Gabe tersenyum sembari memiringkan kepalanya saat manik legam mereka bertemu, seolah ingin menyampaikan sesuatu. Namun Erin tiba-tiba melingkarkan tangan kirinya di leher Gabe.
"Jawab aku, Gabe! Apa kau pernah menginjakkan kakimu ke tanah Eastwood atau Dark Forest?" tanya Erin to the point.
Bagaimana tidak? Eastwood dan Dark Forest adalah dua tempat rawan yang masuk kedalam daftar tempat terlarang bagi para werewolves beta atau werewolf yang masih muda. Seperti Gabe dan Archie.
Eastwood atau pun Dark Forest adalah kota mati, dan merupakan wilayah kekuasaan para purebloods yang sangat anti dengan para werewolves. Tak akan ada werewolves yang bisa keluar dari sana dengan selamat.
"Aku hendak menyusul Lyla ke Northernwood. Aku dan Archie tersesat dalam perjalanan. Rutenya terasa berputar tanpa ada ujungnya, dan entah bagaimana kami memasuki wilayah Dark Forest. Karena kami merasa Dark Forest cukup aman, kami terus menyusuri pinggirannya.
Menurut Lyla, kita bisa sampai ke Northernwood jika memutar lewat Dark Forest. Lalu..." Gabe menggantung kalimatnya. Ia nampak ragu untuk menyelesaikan ucapannya saat melihat iris legam Ashton telah berubah warna –kuning menyala –terang.

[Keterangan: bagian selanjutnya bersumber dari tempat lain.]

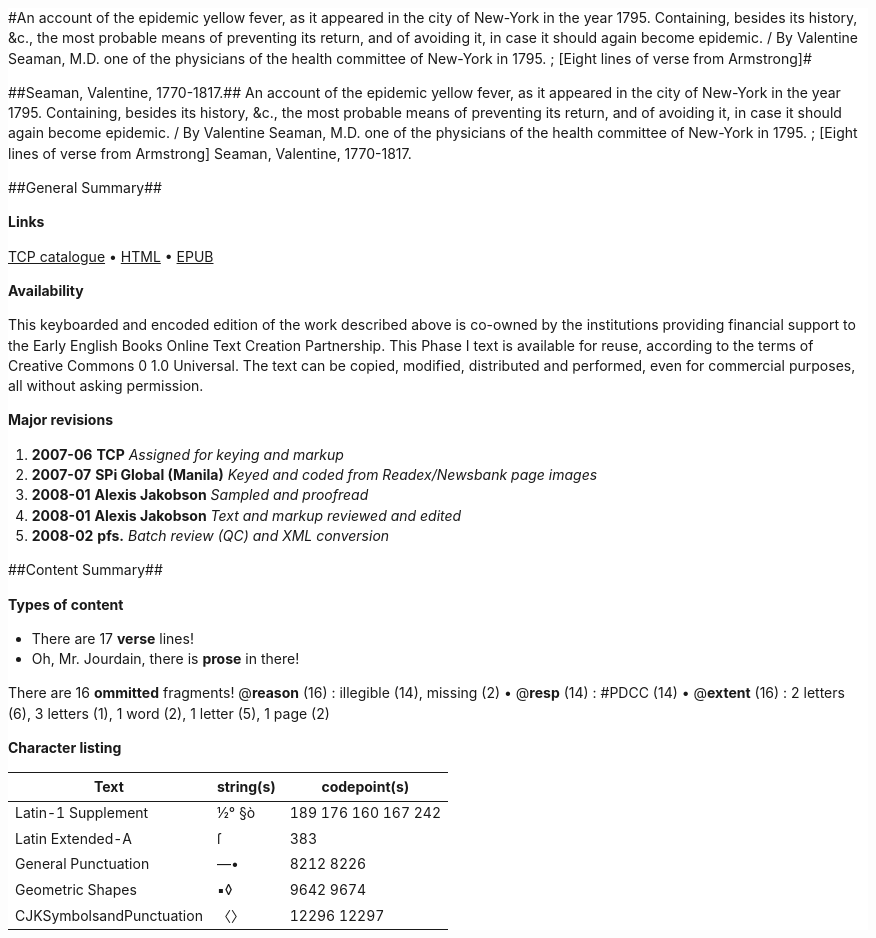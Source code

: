 #An account of the epidemic yellow fever, as it appeared in the city of New-York in the year 1795. Containing, besides its history, &c., the most probable means of preventing its return, and of avoiding it, in case it should again become epidemic. / By Valentine Seaman, M.D. one of the physicians of the health committee of New-York in 1795. ; [Eight lines of verse from Armstrong]#

##Seaman, Valentine, 1770-1817.##
An account of the epidemic yellow fever, as it appeared in the city of New-York in the year 1795. Containing, besides its history, &c., the most probable means of preventing its return, and of avoiding it, in case it should again become epidemic. / By Valentine Seaman, M.D. one of the physicians of the health committee of New-York in 1795. ; [Eight lines of verse from Armstrong]
Seaman, Valentine, 1770-1817.

##General Summary##

**Links**

[TCP catalogue](http://www.ota.ox.ac.uk/tcp/)  • 
[HTML](http://tei.it.ox.ac.uk/tcp/Texts-HTML/free/N23/N23528.html)  • 
[EPUB](http://tei.it.ox.ac.uk/tcp/Texts-EPUB/free/N23/N23528.epub)

**Availability**

This keyboarded and encoded edition of the
	       work described above is co-owned by the institutions
	       providing financial support to the Early English Books
	       Online Text Creation Partnership. This Phase I text is
	       available for reuse, according to the terms of Creative
	       Commons 0 1.0 Universal. The text can be copied,
	       modified, distributed and performed, even for
	       commercial purposes, all without asking permission.

**Major revisions**

1. __2007-06__ __TCP__ *Assigned for keying and markup*
1. __2007-07__ __SPi Global (Manila)__ *Keyed and coded from Readex/Newsbank page images*
1. __2008-01__ __Alexis Jakobson__ *Sampled and proofread*
1. __2008-01__ __Alexis Jakobson__ *Text and markup reviewed and edited*
1. __2008-02__ __pfs.__ *Batch review (QC) and XML conversion*

##Content Summary##

**Types of content**

  * There are 17 **verse** lines!
  * Oh, Mr. Jourdain, there is **prose** in there!

There are 16 **ommitted** fragments! 
 @__reason__ (16) : illegible (14), missing (2)  •  @__resp__ (14) : #PDCC (14)  •  @__extent__ (16) : 2 letters (6), 3 letters (1), 1 word (2), 1 letter (5), 1 page (2)

**Character listing**


|Text|string(s)|codepoint(s)|
|---|---|---|
|Latin-1 Supplement|½° §ò|189 176 160 167 242|
|Latin Extended-A|ſ|383|
|General Punctuation|—•|8212 8226|
|Geometric Shapes|▪◊|9642 9674|
|CJKSymbolsandPunctuation|〈〉|12296 12297|
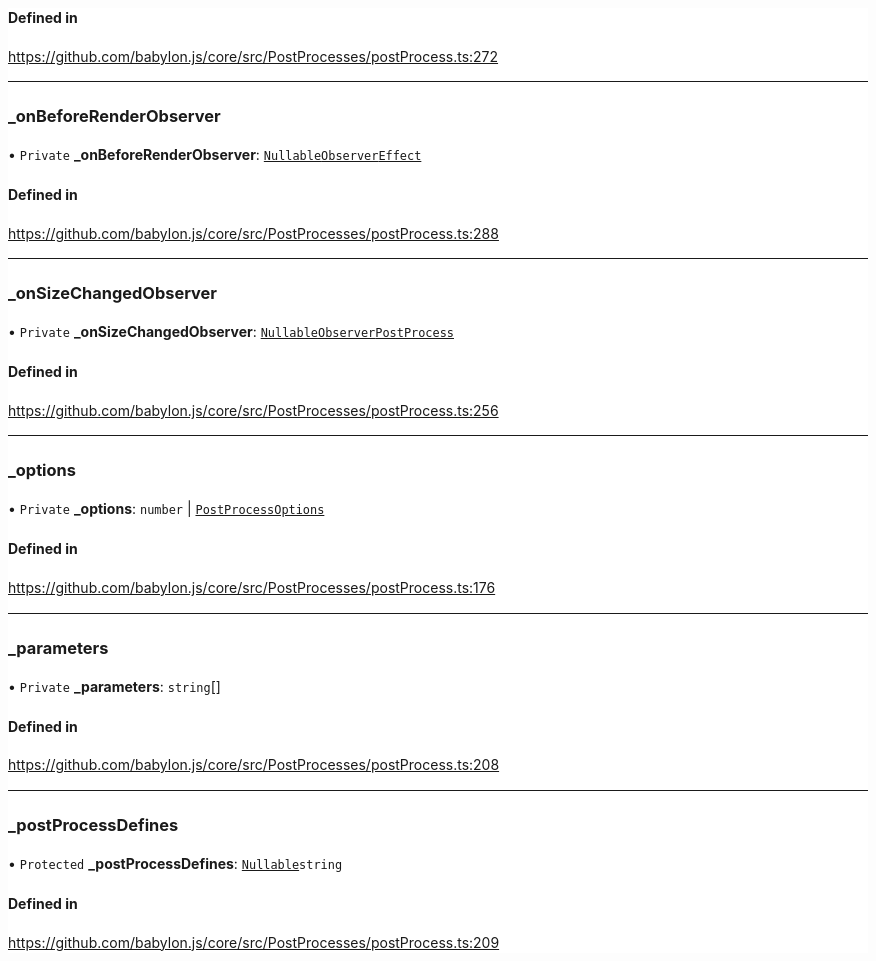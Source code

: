 #### Defined in

https://github.com/babylon.js/core/src/PostProcesses/postProcess.ts:272

___

### \_onBeforeRenderObserver

• `Private` **\_onBeforeRenderObserver**: [`Nullable`](../modules.md#nullable)[`Observer`](Observer.md)[`Effect`](Effect.md)

#### Defined in

https://github.com/babylon.js/core/src/PostProcesses/postProcess.ts:288

___

### \_onSizeChangedObserver

• `Private` **\_onSizeChangedObserver**: [`Nullable`](../modules.md#nullable)[`Observer`](Observer.md)[`PostProcess`](PostProcess.md)

#### Defined in

https://github.com/babylon.js/core/src/PostProcesses/postProcess.ts:256

___

### \_options

• `Private` **\_options**: `number` \| [`PostProcessOptions`](../modules.md#postprocessoptions)

#### Defined in

https://github.com/babylon.js/core/src/PostProcesses/postProcess.ts:176

___

### \_parameters

• `Private` **\_parameters**: `string`[]

#### Defined in

https://github.com/babylon.js/core/src/PostProcesses/postProcess.ts:208

___

### \_postProcessDefines

• `Protected` **\_postProcessDefines**: [`Nullable`](../modules.md#nullable)`string`

#### Defined in

https://github.com/babylon.js/core/src/PostProcesses/postProcess.ts:209
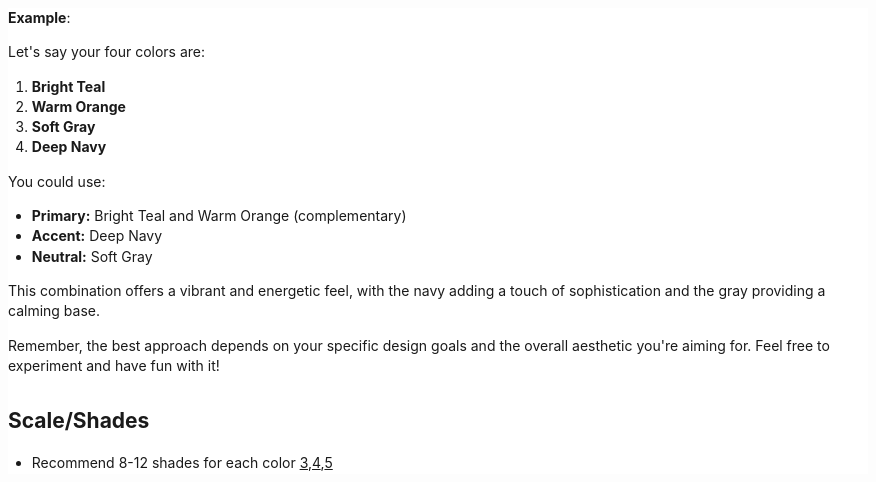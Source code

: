 **Example**:

Let's say your four colors are:

1. **Bright Teal**
2. **Warm Orange**
3. **Soft Gray**
4. **Deep Navy**

You could use:

- **Primary:** Bright Teal and Warm Orange (complementary)
- **Accent:** Deep Navy
- **Neutral:** Soft Gray

This combination offers a vibrant and energetic feel, with the navy adding a touch of sophistication and the gray providing a calming base.

Remember, the best approach depends on your specific design goals and the overall aesthetic you're aiming for. Feel free to experiment and have fun with it!

## Scale/Shades

- Recommend 8-12 shades for each color [3],[4],[5]


[1]: <https://www.cloudesign.com/blogs/color-palette-in-ui-ux-design/>
[2]: <https://ux4sight.com/blog/ux-training-how-to-optimize-the-use-of-accent-colors>
[3]: <https://atmos.style/blog/create-best-ui-color-palette>
[4]: <https://www.refactoringui.com/previews/building-your-color-palette>
[5]: <https://www.untitledui.com/blog/figma-color-palettes>
[6]: <https://medium.com/@shannon.cabeen/how-to-actually-implement-your-ui-color-palette-a5a7e266dc6f>
[7]: <https://careerfoundry.com/en/blog/ui-design/introduction-to-color-theory-and-color-palettes/>
[8]: <https://www.interaction-design.org/literature/article/ui-color-palette>
[9]: <https://www.figma.com/resource-library/types-of-color-palettes/>
[10]: <https://www.mockplus.com/blog/post/ui-color-schemes>
[11]: <https://venngage.com/blog/brand-colors/>
[12]: <https://blog.hubspot.com/marketing/brand-colors>
[13]: <https://selahcreativeco.com/blog/how-to-choose-your-brand-color-palette>
[14]: <https://www.markbrandboutique.com/blog/what-are-brand-colors-and-how-to-use-your-brand-colors>
[15]: <https://supercharge.design/articles/what-is-the-3-color-rule-in-ui-design>
[16]: <https://sibilaribeiro.com/create-your-website-color-palette/>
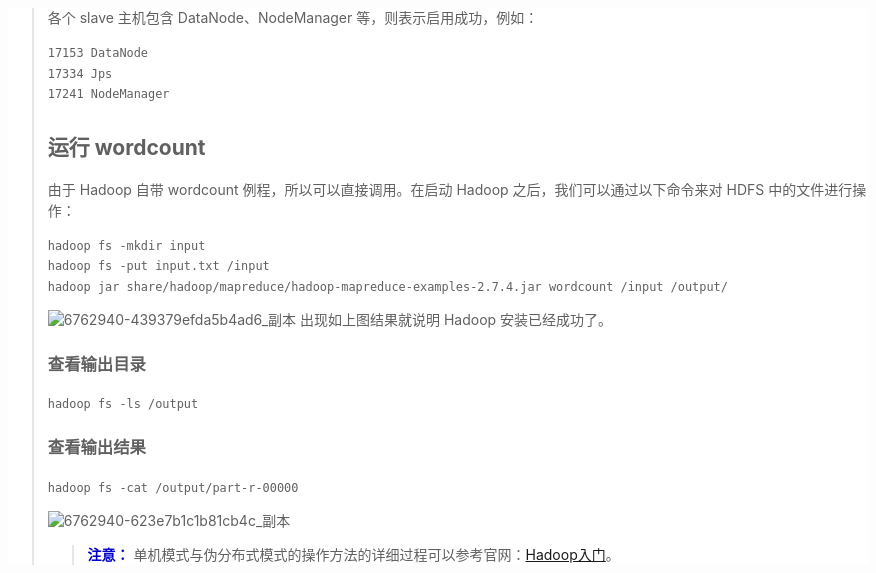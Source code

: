 >
> 各个 slave 主机包含 DataNode、NodeManager 等，则表示启用成功，例如：
>
> ```
> 17153 DataNode
> 17334 Jps
> 17241 NodeManager
> ```
>
> ## 运行 wordcount
>
> 由于 Hadoop 自带 wordcount 例程，所以可以直接调用。在启动 Hadoop 之后，我们可以通过以下命令来对 HDFS 中的文件进行操作：
>
> ```
> hadoop fs -mkdir input
> hadoop fs -put input.txt /input
> hadoop jar share/hadoop/mapreduce/hadoop-mapreduce-examples-2.7.4.jar wordcount /input /output/
> 
> ```
>
> ![6762940-439379efda5b4ad6_副本](http://mc.qcloudimg.com/static/img/50a03d9e0504301d54d12631cc8da075/image.jpg)
> 出现如上图结果就说明 Hadoop 安装已经成功了。
>
> ### 查看输出目录
>
> ```
> hadoop fs -ls /output
> 
> ```
>
> ### 查看输出结果
>
> ```
> hadoop fs -cat /output/part-r-00000
> 
> ```
>
> ![6762940-623e7b1c1b81cb4c_副本](http://mc.qcloudimg.com/static/img/6d777bc87c16b0fb10713bbecda1636d/image.jpg)
>
> > <font color="#0000cc">**注意：** </font>
> > 单机模式与伪分布式模式的操作方法的详细过程可以参考官网：[Hadoop入门](https://hadoop.apache.org/docs/r1.0.4/cn/quickstart.html)。
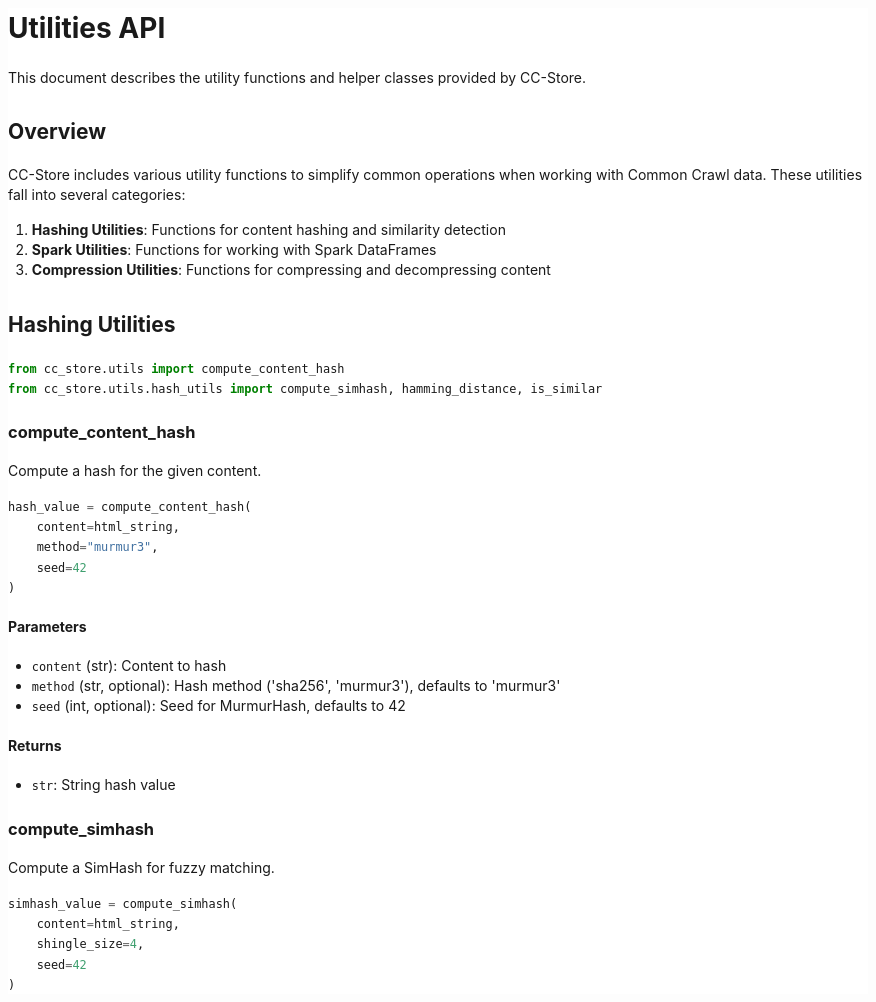 # Utilities API

This document describes the utility functions and helper classes provided by CC-Store.

## Overview

CC-Store includes various utility functions to simplify common operations when working with Common Crawl data. These utilities fall into several categories:

1. **Hashing Utilities**: Functions for content hashing and similarity detection
2. **Spark Utilities**: Functions for working with Spark DataFrames
3. **Compression Utilities**: Functions for compressing and decompressing content

## Hashing Utilities

```python
from cc_store.utils import compute_content_hash
from cc_store.utils.hash_utils import compute_simhash, hamming_distance, is_similar
```

### compute_content_hash

Compute a hash for the given content.

```python
hash_value = compute_content_hash(
    content=html_string,
    method="murmur3",
    seed=42
)
```

#### Parameters

- `content` (str): Content to hash
- `method` (str, optional): Hash method ('sha256', 'murmur3'), defaults to 'murmur3'
- `seed` (int, optional): Seed for MurmurHash, defaults to 42

#### Returns

- `str`: String hash value

### compute_simhash

Compute a SimHash for fuzzy matching.

```python
simhash_value = compute_simhash(
    content=html_string,
    shingle_size=4,
    seed=42
)
```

"Cepat ceritakan semuanya, sayang." pinta Erin lirih.
"Lagi-lagi kami salah memilih jalur. Dan yang pertama kali memijakkan kedua kakinya di pintu masuk menuju Eastwood adalah Archie. Lalu saat kami hendak meninggalkan tempat itu, seseorang dengan rambut sedikit ikal menarik Archie dan meminumkan darah yang menetes dipergelangan tangannya ke mulut Archie." jelas Gabe panjang lebar.
"Apakah pemilik Mitchell Hills adalah orang-orang mencurigakan, Ash?" Erin akhirnya angkat bicara setelah berhasil menghilangkan kegusarannya.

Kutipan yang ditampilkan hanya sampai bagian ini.